The ensuing analysis has clearly attempted to depict the prevailing challenge of digital gender divide vis-à-vis unequal gender participation in decision-making processes in Cameroon. While the government has over the years defined several laws, policies and initiatives to foster digital rights, ICT skills and digital economy for all Cameroonians, these efforts fall short of ensuring a more gender equal and fair environment for women and girls due to limited genuine political will to effectively implement them, limited financial allocation for STEM programs for women and girls, misappropriation of funds for digitally oriented projects and hostile legal and political environment towards digital rights. Hence, the concrete recommendations for government to consider initiating a special budgetary allocation for digital empowerment of women through STEM, ICT literacy programmes, digital entrepreneurship among others across rural and urban areas. With genuine political will and appropriate actions, digital empowerment of women and girls would drastically empower them to seek and more effectively participate in political processes that affect their lives among other Cameroonians.

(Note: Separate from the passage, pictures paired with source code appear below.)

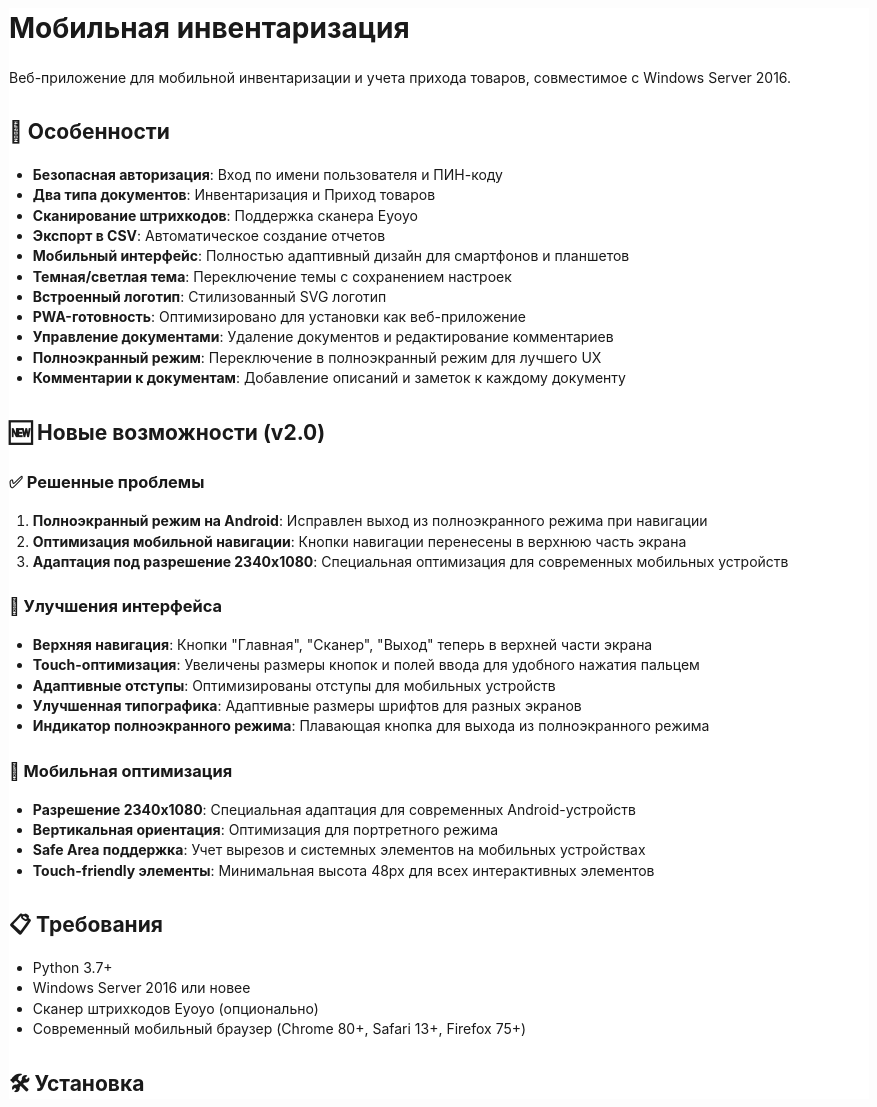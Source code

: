 # Мобильная инвентаризация

Веб-приложение для мобильной инвентаризации и учета прихода товаров, совместимое с Windows Server 2016.

## 🚀 Особенности

- **Безопасная авторизация**: Вход по имени пользователя и ПИН-коду
- **Два типа документов**: Инвентаризация и Приход товаров
- **Сканирование штрихкодов**: Поддержка сканера Eyoyo
- **Экспорт в CSV**: Автоматическое создание отчетов
- **Мобильный интерфейс**: Полностью адаптивный дизайн для смартфонов и планшетов
- **Темная/светлая тема**: Переключение темы с сохранением настроек
- **Встроенный логотип**: Стилизованный SVG логотип
- **PWA-готовность**: Оптимизировано для установки как веб-приложение
- **Управление документами**: Удаление документов и редактирование комментариев
- **Полноэкранный режим**: Переключение в полноэкранный режим для лучшего UX
- **Комментарии к документам**: Добавление описаний и заметок к каждому документу

## 🆕 Новые возможности (v2.0)

### ✅ Решенные проблемы
1. **Полноэкранный режим на Android**: Исправлен выход из полноэкранного режима при навигации
2. **Оптимизация мобильной навигации**: Кнопки навигации перенесены в верхнюю часть экрана
3. **Адаптация под разрешение 2340x1080**: Специальная оптимизация для современных мобильных устройств

### 🎯 Улучшения интерфейса
- **Верхняя навигация**: Кнопки "Главная", "Сканер", "Выход" теперь в верхней части экрана
- **Touch-оптимизация**: Увеличены размеры кнопок и полей ввода для удобного нажатия пальцем
- **Адаптивные отступы**: Оптимизированы отступы для мобильных устройств
- **Улучшенная типографика**: Адаптивные размеры шрифтов для разных экранов
- **Индикатор полноэкранного режима**: Плавающая кнопка для выхода из полноэкранного режима

### 📱 Мобильная оптимизация
- **Разрешение 2340x1080**: Специальная адаптация для современных Android-устройств
- **Вертикальная ориентация**: Оптимизация для портретного режима
- **Safe Area поддержка**: Учет вырезов и системных элементов на мобильных устройствах
- **Touch-friendly элементы**: Минимальная высота 48px для всех интерактивных элементов

## 📋 Требования

- Python 3.7+
- Windows Server 2016 или новее
- Сканер штрихкодов Eyoyo (опционально)
- Современный мобильный браузер (Chrome 80+, Safari 13+, Firefox 75+)

## 🛠 Установка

[1] This finding and argument was elaborately developed by Nsaidzedze Bernard in his Doctoral dissertation titled ’’Social media regulation and citizens’ participation in democratic governance in the North West and South West Regions of Cameroon, 2019. Besides the gender variable, the author further stresses on age, education, origin, and profession key determinants of digital gender divide.

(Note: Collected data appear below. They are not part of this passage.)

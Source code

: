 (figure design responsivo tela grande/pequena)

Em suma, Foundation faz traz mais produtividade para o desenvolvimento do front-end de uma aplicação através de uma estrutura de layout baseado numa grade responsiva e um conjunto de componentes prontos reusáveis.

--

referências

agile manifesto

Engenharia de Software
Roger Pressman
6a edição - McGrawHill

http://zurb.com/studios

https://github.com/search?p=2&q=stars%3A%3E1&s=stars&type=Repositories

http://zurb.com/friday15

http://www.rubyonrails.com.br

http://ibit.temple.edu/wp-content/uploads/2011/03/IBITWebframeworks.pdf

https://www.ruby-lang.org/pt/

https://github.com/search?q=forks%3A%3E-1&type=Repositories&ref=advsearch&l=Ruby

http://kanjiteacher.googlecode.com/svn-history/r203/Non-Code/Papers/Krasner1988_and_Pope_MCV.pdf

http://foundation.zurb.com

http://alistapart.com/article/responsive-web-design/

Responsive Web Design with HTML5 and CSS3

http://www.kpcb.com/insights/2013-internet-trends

[2] Manuel Castells (2010) elucidates this assertion in his discourse about the ‘’Networked Society’’.

[3] This assertion was established by the African Freedom of Expression Exchange (AFEX) in their 2017 and 2018 digital reports for Africa.

[i] For details on this issue, please refer  to ‘’The National Gender Policy Document 2011-2020’’, Ministry of Women’s Empowerment and the Family-Cameroon, Yaounde. Pp. 51-53.

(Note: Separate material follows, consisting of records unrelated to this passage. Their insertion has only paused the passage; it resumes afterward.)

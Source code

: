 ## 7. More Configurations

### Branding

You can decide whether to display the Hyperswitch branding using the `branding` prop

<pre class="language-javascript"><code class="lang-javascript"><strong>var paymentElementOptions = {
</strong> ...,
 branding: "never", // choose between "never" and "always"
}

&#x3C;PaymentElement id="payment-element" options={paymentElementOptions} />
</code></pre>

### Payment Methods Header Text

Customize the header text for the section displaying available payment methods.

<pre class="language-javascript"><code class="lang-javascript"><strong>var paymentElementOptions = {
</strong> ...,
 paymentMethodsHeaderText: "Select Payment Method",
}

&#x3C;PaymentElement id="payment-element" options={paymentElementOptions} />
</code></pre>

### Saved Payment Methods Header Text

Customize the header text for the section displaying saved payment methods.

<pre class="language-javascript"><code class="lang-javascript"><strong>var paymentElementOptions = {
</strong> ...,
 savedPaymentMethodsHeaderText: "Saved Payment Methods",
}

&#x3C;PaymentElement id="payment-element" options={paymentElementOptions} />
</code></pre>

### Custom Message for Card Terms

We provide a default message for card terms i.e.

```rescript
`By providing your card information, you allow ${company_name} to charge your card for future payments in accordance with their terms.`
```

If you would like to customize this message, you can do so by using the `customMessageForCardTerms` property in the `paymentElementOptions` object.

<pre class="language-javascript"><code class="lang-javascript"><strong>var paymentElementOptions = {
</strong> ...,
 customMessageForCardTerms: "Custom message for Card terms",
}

[ii] These revelations were made from a study by: Mbayong, N.A. (2017). Assessing the Impact in the Growth of Social Media in Cameroon and User Experience: The Case of Facebook. J Account Mark 6: 240.

[iii] Further insights can be obtained from: Republic of Cameroon. (2010a). Law No 2010/012 of 21 December 2010 relating to cybersecurity and cybercriminality in Cameroon. Republic of Cameroon, Yaounde;

By Dr. Sakah Bernard Nsaidzedze (Pdf Version)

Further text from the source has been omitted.